In a positive review for Deadline, Pete Hammond praised The Uprising as "crackerjack action film," with a "roaring" pace, a "well chosen" cast, and "top drawer" production values. He also highlighted the film's contemporary resonance, saying that the film's setting shortly after the Black Death parallels its release date shortly after the COVID-19 pandemic, while its depiction of corrupt oligarchs using their positions to enrich themselves while oppressing the peasantry echoes growing wealth inequality in the present day. In a largely positive review for CBR, Rachel Leishman praised the film's whole cast as "absolutely stellar," its action sequences as "elevat[ing]," and Greengrass's camera style as "feel[ing] like the HBO series Succession," but she criticized the film for not having enough Robin Hood in it, writing, "the movie overall could have benefited from more men in tights."

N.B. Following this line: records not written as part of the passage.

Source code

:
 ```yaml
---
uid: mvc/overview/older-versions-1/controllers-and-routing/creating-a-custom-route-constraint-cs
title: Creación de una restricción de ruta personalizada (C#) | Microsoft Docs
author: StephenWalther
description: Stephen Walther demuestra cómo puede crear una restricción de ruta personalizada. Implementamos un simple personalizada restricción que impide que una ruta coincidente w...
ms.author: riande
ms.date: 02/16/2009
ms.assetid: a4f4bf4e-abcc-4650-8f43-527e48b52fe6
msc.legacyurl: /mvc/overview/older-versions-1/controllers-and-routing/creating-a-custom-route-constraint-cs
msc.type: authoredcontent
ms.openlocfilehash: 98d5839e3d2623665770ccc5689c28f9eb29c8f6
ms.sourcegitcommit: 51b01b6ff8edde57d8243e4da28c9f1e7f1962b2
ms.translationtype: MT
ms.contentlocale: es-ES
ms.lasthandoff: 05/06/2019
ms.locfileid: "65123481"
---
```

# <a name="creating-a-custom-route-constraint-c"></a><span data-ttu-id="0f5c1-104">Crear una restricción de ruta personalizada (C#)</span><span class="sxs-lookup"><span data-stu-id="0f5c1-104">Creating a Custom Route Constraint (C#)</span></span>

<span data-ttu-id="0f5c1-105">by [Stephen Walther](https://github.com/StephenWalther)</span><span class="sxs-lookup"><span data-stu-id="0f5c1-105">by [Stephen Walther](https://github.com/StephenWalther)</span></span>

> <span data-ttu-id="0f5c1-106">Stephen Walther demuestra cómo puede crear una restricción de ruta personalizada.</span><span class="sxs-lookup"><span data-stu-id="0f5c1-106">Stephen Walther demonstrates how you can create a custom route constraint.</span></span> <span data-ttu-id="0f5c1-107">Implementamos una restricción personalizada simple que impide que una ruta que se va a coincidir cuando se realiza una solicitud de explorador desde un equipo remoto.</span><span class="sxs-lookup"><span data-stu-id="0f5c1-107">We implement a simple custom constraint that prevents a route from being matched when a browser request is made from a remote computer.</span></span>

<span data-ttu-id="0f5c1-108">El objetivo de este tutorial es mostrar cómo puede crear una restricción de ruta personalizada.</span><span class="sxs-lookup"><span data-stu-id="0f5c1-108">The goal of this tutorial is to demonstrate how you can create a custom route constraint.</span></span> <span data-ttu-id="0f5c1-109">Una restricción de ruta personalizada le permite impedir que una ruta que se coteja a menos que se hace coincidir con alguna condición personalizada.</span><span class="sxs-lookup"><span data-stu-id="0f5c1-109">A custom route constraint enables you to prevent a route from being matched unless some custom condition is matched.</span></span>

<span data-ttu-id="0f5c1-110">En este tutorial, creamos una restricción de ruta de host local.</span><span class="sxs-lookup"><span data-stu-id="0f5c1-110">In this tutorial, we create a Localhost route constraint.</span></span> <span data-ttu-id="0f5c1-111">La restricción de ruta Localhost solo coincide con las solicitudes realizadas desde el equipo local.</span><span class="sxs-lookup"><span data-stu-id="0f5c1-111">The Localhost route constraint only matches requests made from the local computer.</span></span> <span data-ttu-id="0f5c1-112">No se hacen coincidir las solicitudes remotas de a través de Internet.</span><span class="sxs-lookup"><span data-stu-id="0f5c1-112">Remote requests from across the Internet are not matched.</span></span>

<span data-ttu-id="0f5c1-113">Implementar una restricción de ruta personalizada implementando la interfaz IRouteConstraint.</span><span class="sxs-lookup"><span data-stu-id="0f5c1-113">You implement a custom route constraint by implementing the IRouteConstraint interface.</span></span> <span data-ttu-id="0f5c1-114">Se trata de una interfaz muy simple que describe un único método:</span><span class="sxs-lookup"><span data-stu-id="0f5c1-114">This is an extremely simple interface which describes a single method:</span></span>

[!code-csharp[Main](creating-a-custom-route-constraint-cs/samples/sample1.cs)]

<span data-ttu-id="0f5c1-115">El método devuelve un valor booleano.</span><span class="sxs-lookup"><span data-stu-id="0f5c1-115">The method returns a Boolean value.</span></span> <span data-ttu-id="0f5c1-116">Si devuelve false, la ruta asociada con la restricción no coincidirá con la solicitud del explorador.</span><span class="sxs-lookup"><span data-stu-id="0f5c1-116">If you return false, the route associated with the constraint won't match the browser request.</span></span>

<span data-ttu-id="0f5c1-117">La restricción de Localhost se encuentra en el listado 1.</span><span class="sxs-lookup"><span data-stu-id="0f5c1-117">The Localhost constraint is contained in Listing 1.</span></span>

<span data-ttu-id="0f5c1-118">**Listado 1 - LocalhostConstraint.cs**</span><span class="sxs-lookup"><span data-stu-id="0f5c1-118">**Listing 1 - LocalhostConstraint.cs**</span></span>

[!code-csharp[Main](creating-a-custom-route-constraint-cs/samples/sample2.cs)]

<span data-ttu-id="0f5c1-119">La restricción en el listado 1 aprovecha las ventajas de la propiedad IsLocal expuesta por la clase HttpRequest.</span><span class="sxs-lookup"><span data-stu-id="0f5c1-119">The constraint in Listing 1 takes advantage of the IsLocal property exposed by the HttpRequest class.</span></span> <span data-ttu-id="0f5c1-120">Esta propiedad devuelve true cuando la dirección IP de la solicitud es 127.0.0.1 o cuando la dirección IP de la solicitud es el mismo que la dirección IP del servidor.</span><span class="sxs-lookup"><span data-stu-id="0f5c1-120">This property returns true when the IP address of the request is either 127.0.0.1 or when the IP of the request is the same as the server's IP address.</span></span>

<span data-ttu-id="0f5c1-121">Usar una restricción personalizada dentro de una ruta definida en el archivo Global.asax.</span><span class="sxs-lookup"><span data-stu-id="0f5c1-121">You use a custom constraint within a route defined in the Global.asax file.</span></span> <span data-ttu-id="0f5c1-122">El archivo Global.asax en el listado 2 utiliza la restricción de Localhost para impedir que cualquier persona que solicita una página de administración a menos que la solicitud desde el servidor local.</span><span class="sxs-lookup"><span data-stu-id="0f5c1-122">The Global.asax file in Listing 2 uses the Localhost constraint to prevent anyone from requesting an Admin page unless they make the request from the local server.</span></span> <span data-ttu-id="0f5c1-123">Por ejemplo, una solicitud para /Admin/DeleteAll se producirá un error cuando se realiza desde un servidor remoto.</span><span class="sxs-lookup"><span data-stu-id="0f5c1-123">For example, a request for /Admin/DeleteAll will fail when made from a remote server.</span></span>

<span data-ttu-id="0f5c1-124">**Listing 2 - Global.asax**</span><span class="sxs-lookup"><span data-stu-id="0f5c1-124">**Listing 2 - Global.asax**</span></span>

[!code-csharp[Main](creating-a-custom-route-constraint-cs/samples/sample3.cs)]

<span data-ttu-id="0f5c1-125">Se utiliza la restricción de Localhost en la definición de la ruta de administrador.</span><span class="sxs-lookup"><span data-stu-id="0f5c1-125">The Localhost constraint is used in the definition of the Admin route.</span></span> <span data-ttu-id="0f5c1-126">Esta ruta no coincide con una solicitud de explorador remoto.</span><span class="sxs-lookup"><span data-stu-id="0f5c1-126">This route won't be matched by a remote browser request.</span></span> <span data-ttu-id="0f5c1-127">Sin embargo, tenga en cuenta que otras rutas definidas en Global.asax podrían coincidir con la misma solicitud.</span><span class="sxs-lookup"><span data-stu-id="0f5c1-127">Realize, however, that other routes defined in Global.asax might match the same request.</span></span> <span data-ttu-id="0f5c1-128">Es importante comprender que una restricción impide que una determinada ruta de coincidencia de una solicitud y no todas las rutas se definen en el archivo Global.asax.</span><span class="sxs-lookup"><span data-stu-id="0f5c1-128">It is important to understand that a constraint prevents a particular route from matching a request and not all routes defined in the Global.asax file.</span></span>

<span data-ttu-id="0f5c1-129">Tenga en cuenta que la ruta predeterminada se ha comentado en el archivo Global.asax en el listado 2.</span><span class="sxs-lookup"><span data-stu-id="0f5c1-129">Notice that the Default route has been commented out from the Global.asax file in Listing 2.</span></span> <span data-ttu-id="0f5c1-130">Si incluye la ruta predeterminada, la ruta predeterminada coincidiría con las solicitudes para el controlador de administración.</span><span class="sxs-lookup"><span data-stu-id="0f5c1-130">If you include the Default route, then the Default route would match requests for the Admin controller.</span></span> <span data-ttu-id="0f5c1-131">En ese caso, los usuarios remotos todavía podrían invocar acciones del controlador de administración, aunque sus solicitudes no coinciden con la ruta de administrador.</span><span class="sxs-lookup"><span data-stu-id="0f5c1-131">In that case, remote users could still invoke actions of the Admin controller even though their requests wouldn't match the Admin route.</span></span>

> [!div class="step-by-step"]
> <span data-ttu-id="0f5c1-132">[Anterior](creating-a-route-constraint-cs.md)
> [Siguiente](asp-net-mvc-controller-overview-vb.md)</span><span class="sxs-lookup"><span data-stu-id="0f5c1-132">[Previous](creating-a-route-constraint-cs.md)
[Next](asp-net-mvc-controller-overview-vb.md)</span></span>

By contrast, in a negative review for The Guardian, Owen Myers described The Uprising as a "grim and depressingly generic period piece," "a disjointed slog through the mud with the emotional depth of a History Channel rerun," and "about as fun as trench foot." He specifically criticised Garfield's Ploughman character as generic and lacking "any particular magnetism or spice," the film's dreary aesthetic for its "sludge-grey sky, scratchy brown sacks that everyone wears and the fact that no one seems to have had a wash in weeks," and Greengrass's handheld camera style, writing, "the only uprising I felt during the seasick fight scenes was my breakfast threatening to return on me."

In a negative review for /Film, Jeremy Mathai described The Uprising as "a dull, dreary disappointment," criticising Greengrass's handheld camera style as "completely at odds with a historical period piece," the script as "half-baked," the characters as underdeveloped, and the action sequences as "perfunctory" and "never in focus."